To the best of my knowledge, this is the only safe way (without -fwrapv) to check whether the product of two signed integers overflowed: bool product_does_not_overflow(signed x, signed y) { unsigned tmp = x * unsigned(y); return signed(tmp) > 0 && tmp / x == unsigned(y); } (I believe C and C++ are the same in this regard but I could be wrong. If there is a better way to write this test I would love to know about it.) g++ 4.6 produces this assembly dump on x86-64: _Z25product_does_not_overflowii: movl %esi, %edx xorl %eax, %eax imull %edi, %edx testl %edx, %edx jle .L2 movl %edx, %eax xorl %edx, %edx divl %edi cmpl %eax, %esi sete %al .L2: rep ret but, if I understand the semantics of IMUL correctly, it could do this instead: _Z25product_does_not_overflowii: xorl %eax, %eax imull %edi, %esi setno %al ret which is a pretty substantial micro-win, particularly in getting rid of a divide.

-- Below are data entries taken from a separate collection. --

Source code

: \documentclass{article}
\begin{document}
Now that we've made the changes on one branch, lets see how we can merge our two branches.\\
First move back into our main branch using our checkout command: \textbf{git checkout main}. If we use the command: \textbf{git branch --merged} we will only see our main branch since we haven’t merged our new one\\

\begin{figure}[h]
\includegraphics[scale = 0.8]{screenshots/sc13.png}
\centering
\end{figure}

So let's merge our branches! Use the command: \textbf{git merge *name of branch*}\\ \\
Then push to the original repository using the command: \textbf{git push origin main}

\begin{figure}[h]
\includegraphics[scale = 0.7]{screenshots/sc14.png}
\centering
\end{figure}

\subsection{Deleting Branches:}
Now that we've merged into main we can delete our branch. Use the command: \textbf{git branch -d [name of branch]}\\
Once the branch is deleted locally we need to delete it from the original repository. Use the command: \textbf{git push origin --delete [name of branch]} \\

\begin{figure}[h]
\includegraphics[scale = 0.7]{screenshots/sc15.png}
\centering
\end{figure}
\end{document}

On Tue, 12 Apr 2011, zackw at panix dot com wrote: > To the best of my knowledge, this is the only safe way (without -fwrapv) to > check whether the product of two signed integers overflowed: > > bool product_does_not_overflow(signed x, signed y) > { > unsigned tmp = x * unsigned(y); > > return signed(tmp) > 0 && tmp / x == unsigned(y); > } Two signed integers given that they are known to be positive, anyway. This may return unexpected results if either or both arguments are negative or zero. I sort of think GCC should have built-in functions exposing C and C++ interfaces for: each basic arithmetic operation, defined to wrap; each basic arithmetic operation, defined to saturate; each basic arithmetic operation, defined to have undefined overflow; each basic arithmetic operation, with a separate overflow flag being set; each basic arithmetic operation, defined to trap on overflow. All of these for both signed and unsigned and for any desired number of bits (up to the maximum number supported for arithmetic, so generally 1-64 bits on 32-bit configurations and 1-128 bits on 64-bit configurations); except for the defined-to-trap case, all would still have undefined behavior on division by 0. You could then have optimizations mapping generic C idioms to such built-in operations where the target supports efficient code for the operations. But this rather relies on the no-undefined-overflow work being finished first so that some of the required operations actually exist inside GCC, before they can easily be exposed to the user. > which is a pretty substantial micro-win, particularly in getting rid of a > divide. (If the function gets called with one constant operand, you can make it inline and use __builtin_constant_p to replace a divide with a range check on the other operand. That's only useful for some cases of overflow checks, of course.)

(In reply to comment #1) > > Two signed integers given that they are known to be positive, anyway. > This may return unexpected results if either or both arguments are > negative or zero. ... > (If the function gets called with one constant operand, you can make it > inline and use __builtin_constant_p to replace a divide with a range check > on the other operand. That's only useful for some cases of overflow > checks, of course.) In the code that this is cut down from, both arguments are known to be strictly positive, but neither is constant. (They're only signed for historical reasons, I think, but it would be a huge amount of work to change that.) > I sort of think GCC should have built-in functions exposing C and C++ > interfaces for: each basic arithmetic operation, defined to wrap; each > basic arithmetic operation, defined to saturate; each basic arithmetic > operation, defined to have undefined overflow; each basic arithmetic > operation, with a separate overflow flag being set; each basic arithmetic > operation, defined to trap on overflow. All of these for both signed and > unsigned and for any desired number of bits (up to the maximum number > supported for arithmetic, so generally 1-64 bits on 32-bit configurations > and 1-128 bits on 64-bit configurations); except for the defined-to-trap > case, all would still have undefined behavior on division by 0. You could > then have optimizations mapping generic C idioms to such built-in > operations where the target supports efficient code for the operations. > But this rather relies on the no-undefined-overflow work being finished > first so that some of the required operations actually exist inside GCC, > before they can easily be exposed to the user. So you see this as more of a tree-level than an RTL-level missed optimization, then? Your plan sounds fine to me, although I might look for a less ambitious but more likely to get done soon approach, personally.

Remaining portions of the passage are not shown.